A DUBLIN COMPANY that makes a stress-reduction device called the Pip is calling in the liquidator.
Galvanic Ltd is due to hold a creditors meeting next week to nominate Neil Hughes of Baker Tilly Hughes Blake as its liquidator after falling short in a crowdfunding attempt.
Founded in 2011, Galvanic was the first Irish company to raise $100,000 on crowdfunding platform Kickstarter.
As previously reported by Fora, the firm appointed an examiner in August following a failed crowdfunding bid.
Galvanic had asked the public for £700,000 in return for shares. However, it only managed to secure just over a quarter of that figure throughout its campaign on UK crowdfunding website Crowdcube.
Hughes, the company’s examiner, later took out newspaper ads for investment in the company, whose product was pitched as having “a strong pipeline bank within the corporate sector”.

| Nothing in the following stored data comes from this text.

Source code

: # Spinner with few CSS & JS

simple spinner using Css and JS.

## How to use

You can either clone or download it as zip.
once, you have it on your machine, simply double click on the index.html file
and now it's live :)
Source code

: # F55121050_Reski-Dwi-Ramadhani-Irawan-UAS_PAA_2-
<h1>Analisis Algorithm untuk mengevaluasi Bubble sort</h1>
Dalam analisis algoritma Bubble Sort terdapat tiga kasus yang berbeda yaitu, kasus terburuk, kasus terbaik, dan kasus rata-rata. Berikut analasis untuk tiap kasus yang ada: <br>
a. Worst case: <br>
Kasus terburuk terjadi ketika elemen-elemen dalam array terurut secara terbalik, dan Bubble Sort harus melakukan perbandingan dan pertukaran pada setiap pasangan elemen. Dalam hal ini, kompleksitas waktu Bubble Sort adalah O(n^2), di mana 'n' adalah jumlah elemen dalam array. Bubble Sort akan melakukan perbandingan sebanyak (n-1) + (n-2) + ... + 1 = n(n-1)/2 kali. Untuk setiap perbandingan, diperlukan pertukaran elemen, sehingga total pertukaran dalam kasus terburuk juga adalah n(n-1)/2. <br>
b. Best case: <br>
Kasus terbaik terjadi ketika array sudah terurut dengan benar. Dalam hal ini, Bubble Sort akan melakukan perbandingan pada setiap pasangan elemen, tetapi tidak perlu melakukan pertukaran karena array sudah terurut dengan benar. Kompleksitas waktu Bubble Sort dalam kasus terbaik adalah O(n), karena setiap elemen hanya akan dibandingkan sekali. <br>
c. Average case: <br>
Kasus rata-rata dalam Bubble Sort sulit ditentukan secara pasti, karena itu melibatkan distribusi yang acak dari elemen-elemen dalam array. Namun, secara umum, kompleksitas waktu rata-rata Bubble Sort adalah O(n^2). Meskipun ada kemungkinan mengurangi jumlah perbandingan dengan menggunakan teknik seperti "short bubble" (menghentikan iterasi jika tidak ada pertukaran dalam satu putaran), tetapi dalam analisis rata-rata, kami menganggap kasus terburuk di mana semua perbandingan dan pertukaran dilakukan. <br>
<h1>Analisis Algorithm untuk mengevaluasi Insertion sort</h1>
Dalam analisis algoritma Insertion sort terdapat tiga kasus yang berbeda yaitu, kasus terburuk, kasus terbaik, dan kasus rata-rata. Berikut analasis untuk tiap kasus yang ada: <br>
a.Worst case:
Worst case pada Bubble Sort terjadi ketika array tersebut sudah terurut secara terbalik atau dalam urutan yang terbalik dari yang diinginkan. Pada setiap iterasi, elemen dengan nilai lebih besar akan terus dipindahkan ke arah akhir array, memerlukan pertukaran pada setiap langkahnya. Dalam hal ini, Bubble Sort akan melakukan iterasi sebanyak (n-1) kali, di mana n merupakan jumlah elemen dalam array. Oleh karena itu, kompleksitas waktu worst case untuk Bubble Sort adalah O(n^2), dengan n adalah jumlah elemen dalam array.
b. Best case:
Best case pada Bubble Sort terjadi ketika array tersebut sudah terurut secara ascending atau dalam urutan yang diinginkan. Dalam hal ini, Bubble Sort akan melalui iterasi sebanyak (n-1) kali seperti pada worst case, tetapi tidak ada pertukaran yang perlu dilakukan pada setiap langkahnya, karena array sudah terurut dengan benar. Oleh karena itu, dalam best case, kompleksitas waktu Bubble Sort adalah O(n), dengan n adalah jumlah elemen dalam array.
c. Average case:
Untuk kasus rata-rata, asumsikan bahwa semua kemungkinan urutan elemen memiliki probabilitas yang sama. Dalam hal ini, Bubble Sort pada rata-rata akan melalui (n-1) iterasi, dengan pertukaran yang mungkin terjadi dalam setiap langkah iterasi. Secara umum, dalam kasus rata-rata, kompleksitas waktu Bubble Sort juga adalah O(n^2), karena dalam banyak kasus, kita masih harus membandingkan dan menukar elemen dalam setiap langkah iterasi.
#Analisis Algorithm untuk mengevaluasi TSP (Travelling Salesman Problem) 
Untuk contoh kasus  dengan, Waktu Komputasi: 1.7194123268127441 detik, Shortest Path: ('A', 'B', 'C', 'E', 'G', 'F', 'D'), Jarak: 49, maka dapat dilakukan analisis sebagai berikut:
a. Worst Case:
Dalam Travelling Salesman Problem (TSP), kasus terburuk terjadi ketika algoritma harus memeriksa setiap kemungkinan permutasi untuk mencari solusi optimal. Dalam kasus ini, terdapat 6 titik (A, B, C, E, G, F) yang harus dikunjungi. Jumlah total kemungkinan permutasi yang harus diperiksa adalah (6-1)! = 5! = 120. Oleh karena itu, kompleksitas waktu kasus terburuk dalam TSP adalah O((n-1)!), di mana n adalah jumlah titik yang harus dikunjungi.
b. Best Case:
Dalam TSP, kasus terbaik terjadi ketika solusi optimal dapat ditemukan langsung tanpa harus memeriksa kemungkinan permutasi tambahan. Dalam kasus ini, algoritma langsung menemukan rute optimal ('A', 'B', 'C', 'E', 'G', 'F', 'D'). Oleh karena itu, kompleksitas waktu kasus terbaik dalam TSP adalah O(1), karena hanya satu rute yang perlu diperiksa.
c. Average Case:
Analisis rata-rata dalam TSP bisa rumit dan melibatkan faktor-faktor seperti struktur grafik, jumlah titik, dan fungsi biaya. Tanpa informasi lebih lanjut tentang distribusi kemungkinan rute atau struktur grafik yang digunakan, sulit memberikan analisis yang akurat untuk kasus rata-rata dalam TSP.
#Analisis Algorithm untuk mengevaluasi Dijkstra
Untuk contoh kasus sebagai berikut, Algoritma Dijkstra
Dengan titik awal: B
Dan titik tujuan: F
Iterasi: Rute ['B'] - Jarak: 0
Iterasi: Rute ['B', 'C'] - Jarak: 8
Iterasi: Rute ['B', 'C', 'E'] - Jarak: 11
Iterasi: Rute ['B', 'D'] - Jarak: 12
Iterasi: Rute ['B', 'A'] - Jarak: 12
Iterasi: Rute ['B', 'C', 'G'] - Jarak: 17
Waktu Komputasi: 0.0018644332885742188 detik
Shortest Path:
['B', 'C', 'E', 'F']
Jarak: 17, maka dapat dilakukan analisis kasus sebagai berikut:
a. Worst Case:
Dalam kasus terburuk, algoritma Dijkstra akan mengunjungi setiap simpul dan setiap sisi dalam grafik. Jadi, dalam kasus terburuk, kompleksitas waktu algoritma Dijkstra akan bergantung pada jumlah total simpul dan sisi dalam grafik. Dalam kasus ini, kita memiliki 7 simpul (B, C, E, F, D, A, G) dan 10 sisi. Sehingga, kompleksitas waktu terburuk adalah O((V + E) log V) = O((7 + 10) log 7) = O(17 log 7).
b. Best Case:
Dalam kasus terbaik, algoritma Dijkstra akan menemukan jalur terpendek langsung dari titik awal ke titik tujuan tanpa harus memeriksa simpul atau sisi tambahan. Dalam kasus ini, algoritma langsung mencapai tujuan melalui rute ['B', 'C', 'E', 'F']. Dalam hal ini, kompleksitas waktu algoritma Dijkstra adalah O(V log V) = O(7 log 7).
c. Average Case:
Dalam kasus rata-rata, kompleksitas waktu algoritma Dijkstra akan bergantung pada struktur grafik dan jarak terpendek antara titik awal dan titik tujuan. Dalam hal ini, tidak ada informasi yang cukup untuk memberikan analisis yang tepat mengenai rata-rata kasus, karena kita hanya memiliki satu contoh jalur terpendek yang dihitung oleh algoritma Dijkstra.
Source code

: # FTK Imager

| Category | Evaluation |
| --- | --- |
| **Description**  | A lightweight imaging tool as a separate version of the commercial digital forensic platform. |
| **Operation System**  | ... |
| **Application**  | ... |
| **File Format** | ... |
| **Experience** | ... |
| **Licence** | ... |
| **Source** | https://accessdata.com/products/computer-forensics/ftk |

Galvanic’s chief executive and co-founder, David Ingram - who jointly set up sub-prime lender Start Mortgages during the boom – was unavailable for comment when contacted by Fora yesterday.
Galvanic’s flagship product is the Pip, a teardrop-shaped device that is used to monitor stress through a suite of games and apps.
The wireless, handheld gadget retails at €179. It is fitted with a sensor that can assess stress levels by measuring “electro-dermal activity” at the fingertips. It monitors changes in sweat levels to reveal when the body’s ‘flight or fight response’ starts to kick in.
The sensor measures that feedback eight times per second and feeds the data to an app on a connected device like a smartphone or tablet.
Designed to help users reduce stress, Galvanic’s apps use game-like scenarios such as a race where the on-screen character speeds up the more the device-holder relaxes.
According to the most recent set of accounts for Galvanic, the company booked a loss of just over €550,000 for the financial year ended 31 March 2015, pushing accumulated losses to nearly €1 million. Accounts for 2016 have not yet been filed.
Company filings show the firm has taken on a combined €2.1 million from backers since its incorporation.